I do have high hopes for this chip though... Apparently Oxide is also using it and has been sharing notes with SoloKeys (https://twitter.com/kc8apf/status/1360415931940302850). I think they'll get there eventually, but I think it'll be a while before we can be confident that it works correctly and that nothing obvious was missed.

[IgorPartola]

Thank you for the info!

[g_p]

It's a good question, and I believe they mean in terms of the epoxy making it harder to get easy access to the chip to do any shenanigans.

It's worth remembering the threat model for U2F tokens (let's set aside PIV, FIDO2, etc for the moment) - if the attacker has physical possession then they're into your account. Game over. As the authentication is to tap the button.

Sure you can add PIN via FIDO2 (then these protections make more sense), but I can't see any particular threat whereby you would be concerned about this threat under normal circumstances.

U2F helps normal (and expert) users resist phishing attacks, credential relaying, and avoid keyloggers etc. It doesn't protect you against in-person physical adversaries who can steal your things, or take them against your will.

The only edge case I can see where this matters more is if a user leaves the token unattended (try not to! Put it on your keyring, though admittedly your backup token probably is at risk a little here) and an attacker can covertly extract the keys and leave it as found, such that the user is unaware. But at that point you are dealing with adversaries in the real world, and most users have already lost at that point (passwords written down, etc.)

[conorpp]

The epoxy can't be physically removed without great risk of ripping off the electronics on the underlying circuit.

The epoxy can be chemically dissolved, but would deteriorate the outside of the device as well.

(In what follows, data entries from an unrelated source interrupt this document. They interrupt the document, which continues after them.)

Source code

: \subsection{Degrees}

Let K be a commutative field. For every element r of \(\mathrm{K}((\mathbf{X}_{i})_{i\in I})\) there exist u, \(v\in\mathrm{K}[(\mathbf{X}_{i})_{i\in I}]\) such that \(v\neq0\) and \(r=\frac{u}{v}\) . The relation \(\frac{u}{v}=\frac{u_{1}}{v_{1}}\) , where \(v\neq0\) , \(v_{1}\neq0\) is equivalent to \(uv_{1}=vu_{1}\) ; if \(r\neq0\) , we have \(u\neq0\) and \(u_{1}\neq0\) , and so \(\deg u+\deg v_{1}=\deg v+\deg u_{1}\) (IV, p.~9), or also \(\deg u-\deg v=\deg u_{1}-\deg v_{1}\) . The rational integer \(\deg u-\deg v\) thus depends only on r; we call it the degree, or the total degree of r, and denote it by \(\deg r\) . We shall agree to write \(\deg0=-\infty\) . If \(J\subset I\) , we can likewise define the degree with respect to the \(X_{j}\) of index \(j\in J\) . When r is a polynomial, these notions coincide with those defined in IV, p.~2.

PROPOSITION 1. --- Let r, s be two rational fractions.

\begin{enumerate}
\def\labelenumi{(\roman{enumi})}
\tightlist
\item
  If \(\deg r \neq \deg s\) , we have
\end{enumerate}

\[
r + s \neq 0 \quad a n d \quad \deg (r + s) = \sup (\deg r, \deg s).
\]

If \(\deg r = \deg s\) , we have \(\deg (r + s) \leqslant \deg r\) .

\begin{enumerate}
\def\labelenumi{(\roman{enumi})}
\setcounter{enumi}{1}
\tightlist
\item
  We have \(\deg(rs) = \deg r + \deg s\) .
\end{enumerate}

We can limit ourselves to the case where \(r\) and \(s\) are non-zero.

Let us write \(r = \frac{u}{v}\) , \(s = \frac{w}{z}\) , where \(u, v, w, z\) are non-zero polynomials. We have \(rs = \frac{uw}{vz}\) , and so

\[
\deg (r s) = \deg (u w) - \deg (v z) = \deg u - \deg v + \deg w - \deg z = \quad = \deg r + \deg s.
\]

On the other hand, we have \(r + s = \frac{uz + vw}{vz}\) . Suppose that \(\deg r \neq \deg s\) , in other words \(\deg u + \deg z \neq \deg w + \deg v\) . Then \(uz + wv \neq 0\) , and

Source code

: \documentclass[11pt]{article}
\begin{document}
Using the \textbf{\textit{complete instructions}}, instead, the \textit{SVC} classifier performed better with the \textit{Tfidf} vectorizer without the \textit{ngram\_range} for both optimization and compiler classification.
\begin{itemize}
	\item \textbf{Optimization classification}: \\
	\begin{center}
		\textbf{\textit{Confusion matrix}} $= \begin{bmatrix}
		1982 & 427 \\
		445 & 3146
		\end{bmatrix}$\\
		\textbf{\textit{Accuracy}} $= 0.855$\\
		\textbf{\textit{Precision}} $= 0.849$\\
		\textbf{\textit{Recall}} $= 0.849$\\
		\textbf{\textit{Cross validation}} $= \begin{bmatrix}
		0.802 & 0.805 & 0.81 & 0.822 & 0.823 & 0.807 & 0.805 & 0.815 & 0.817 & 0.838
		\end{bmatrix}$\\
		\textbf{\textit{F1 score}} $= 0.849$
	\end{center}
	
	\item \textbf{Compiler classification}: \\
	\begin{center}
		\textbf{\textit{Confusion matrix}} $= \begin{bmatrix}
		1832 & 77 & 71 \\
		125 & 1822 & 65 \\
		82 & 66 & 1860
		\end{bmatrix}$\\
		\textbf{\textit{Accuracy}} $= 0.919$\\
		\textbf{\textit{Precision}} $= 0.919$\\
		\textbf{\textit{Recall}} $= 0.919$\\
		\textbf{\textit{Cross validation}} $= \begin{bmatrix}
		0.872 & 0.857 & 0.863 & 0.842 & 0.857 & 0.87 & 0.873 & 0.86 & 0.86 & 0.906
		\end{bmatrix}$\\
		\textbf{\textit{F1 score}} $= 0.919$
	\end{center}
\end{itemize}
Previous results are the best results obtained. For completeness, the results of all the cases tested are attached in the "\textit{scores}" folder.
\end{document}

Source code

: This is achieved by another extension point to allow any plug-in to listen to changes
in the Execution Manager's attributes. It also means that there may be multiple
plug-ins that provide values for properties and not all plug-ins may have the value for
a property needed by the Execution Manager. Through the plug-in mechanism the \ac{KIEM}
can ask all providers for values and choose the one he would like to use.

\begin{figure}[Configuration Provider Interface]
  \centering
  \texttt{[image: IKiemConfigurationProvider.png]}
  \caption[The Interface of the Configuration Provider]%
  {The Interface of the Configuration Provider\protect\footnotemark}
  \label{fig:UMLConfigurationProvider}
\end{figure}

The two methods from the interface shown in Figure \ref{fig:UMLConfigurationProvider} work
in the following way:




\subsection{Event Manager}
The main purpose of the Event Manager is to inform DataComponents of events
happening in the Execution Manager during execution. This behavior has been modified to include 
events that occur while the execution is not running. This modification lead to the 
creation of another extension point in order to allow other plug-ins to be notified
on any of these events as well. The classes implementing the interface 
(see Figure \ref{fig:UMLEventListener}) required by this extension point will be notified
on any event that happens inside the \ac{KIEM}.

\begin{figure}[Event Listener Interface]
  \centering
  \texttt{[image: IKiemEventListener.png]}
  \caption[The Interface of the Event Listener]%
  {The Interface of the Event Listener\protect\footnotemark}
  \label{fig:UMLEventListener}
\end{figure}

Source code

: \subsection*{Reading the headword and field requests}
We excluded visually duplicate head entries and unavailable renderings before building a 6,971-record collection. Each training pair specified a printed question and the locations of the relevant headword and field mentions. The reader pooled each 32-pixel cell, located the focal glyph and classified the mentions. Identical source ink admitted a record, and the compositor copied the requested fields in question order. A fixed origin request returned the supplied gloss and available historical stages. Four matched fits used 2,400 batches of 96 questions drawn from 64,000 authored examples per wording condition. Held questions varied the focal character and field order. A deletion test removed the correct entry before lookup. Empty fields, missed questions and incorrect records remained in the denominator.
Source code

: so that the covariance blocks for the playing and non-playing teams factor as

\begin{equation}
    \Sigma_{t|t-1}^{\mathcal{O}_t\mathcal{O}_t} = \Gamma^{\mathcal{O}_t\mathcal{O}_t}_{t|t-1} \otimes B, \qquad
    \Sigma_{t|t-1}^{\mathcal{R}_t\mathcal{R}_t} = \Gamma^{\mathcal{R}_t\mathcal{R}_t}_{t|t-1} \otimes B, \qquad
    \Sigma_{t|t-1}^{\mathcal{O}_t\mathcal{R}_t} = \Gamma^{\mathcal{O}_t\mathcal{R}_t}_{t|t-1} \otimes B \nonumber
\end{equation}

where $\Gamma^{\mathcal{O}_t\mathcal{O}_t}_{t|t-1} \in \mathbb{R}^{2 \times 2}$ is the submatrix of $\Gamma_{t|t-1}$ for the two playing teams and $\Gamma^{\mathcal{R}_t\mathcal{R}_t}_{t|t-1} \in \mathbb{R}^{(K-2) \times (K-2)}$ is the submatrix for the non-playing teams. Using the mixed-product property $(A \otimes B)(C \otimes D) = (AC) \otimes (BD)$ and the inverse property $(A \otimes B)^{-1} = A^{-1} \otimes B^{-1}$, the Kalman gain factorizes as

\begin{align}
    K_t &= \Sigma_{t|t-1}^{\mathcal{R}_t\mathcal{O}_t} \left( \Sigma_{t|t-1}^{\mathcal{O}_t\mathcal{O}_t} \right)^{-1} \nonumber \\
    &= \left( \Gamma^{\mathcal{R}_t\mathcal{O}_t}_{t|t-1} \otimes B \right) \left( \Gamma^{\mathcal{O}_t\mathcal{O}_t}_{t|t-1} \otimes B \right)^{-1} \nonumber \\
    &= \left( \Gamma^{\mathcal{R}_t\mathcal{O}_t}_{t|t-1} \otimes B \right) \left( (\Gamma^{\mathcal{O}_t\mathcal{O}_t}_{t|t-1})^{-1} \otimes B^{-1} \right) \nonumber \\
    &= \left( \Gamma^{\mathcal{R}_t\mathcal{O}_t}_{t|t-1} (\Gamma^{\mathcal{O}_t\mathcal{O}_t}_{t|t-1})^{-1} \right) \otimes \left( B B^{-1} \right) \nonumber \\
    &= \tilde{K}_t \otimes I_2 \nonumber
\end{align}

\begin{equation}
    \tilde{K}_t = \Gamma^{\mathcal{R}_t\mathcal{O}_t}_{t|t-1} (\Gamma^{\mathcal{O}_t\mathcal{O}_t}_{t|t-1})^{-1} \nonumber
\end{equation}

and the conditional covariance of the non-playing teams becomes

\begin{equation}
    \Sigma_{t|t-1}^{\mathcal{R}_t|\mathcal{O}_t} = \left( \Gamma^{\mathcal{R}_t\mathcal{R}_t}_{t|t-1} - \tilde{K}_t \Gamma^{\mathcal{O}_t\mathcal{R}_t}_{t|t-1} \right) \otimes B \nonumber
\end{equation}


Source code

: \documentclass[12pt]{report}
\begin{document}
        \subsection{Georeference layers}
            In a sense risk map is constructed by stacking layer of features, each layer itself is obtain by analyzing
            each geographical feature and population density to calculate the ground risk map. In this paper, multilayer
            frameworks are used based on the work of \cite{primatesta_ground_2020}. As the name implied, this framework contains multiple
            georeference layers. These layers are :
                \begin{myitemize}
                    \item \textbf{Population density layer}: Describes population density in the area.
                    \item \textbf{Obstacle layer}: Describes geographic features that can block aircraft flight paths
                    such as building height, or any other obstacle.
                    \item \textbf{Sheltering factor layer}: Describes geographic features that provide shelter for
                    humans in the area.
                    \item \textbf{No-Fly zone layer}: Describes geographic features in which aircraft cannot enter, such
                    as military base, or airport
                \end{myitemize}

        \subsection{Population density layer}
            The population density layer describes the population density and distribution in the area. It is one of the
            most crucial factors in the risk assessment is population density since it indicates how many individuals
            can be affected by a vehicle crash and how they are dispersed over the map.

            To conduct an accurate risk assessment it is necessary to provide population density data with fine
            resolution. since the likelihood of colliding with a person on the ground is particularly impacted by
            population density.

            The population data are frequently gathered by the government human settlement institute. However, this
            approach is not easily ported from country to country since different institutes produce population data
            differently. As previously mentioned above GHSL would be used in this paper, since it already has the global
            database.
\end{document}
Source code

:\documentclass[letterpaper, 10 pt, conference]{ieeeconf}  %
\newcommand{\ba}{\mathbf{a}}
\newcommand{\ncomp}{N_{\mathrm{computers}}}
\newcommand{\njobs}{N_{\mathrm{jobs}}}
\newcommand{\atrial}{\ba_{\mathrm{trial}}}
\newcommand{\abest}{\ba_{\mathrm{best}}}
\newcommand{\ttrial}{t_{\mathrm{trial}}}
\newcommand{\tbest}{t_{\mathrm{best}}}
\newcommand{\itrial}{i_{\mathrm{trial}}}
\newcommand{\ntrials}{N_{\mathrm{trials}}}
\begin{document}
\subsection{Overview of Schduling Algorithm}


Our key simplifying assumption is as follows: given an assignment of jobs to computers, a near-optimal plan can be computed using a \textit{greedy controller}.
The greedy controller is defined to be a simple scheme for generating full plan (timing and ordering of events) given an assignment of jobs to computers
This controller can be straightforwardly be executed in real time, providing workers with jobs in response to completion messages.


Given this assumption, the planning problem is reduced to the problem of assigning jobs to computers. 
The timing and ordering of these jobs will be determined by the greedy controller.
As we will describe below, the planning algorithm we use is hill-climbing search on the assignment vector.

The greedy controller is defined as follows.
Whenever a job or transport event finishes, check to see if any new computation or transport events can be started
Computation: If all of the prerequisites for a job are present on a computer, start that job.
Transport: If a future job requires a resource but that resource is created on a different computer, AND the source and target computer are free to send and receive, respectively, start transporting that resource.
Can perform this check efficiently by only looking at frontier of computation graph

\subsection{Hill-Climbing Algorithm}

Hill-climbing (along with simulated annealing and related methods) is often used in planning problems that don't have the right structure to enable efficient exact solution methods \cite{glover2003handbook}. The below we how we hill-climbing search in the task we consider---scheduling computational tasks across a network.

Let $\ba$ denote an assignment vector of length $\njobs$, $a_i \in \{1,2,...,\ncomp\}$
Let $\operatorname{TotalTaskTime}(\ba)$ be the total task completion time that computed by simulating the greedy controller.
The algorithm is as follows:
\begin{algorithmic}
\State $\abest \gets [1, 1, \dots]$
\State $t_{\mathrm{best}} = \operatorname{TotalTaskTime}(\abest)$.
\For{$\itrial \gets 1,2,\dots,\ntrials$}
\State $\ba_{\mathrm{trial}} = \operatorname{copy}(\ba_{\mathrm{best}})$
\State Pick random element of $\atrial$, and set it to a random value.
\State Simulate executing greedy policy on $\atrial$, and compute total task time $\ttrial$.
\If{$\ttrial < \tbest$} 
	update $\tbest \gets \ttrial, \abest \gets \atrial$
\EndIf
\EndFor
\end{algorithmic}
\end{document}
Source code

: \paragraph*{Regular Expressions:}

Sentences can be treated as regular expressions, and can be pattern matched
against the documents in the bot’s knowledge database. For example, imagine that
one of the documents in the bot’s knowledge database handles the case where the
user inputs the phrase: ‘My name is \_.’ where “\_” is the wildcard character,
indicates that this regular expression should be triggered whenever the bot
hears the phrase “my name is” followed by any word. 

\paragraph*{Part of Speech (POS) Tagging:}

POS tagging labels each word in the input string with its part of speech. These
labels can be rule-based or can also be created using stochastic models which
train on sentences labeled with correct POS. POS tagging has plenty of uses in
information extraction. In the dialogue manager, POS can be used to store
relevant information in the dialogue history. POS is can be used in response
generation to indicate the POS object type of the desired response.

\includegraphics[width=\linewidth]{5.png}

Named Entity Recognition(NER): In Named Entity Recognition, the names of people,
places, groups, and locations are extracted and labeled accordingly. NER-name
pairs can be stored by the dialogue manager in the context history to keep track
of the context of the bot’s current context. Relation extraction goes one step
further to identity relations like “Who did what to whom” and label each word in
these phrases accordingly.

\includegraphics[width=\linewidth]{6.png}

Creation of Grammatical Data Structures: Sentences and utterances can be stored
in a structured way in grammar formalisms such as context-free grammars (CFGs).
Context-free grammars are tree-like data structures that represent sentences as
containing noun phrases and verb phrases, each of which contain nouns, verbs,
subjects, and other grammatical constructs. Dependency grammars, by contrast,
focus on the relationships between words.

It the epoxy isn't completely cleaned out, then refilling it with new epoxy would look messy. With great care and skill, it could be done with little damage, but would be time consuming.

[zie]

AIUI, Tamper Resistant doesn't mean it's not possible to do, but that it will likely be obvious that tampering was done.

[Foxboron]

Then it would be tamper evident, not resistent?

[smnrchrds]

Water resistant means some resistance to water. Water proof means full resistance to water. And that is a standard term that has been in use for decades to describe watches, tents, jackets, etc. When I read tamper resistant, I imagine the tamper equivalent of water resistant.

[AmericanChopper]

Tamper evident is the correct description of what the parent comment is talking about. You can Google “tamper evident stickers” to see it’s how the phrase is widely used. I would say the epoxy in question is both tamper resistant and evident though. Because it’s both difficult to remove and you’d risk breaking the device if you tried it, and those seem like obvious tamper resistance controls to me.

[zie]

Yes, 2 birds, 1 stone.

[notatoad]

have you ever tried to remove epoxy from a PCB? it's definitely possible, but it's annoying and makes a mess. i'm not sure how you'd remove epoxy without it being blindingly obvious that the epoxy had been removed and replaced.

they're claiming tamper-resistant, not tamper-proof. and counting on the epoxy for that seems reasonable to me.

[chaz6]

My biggest concern is that the key's software is updatable. I would have preferred to have an efuse I could blow to make the keys completely read-only.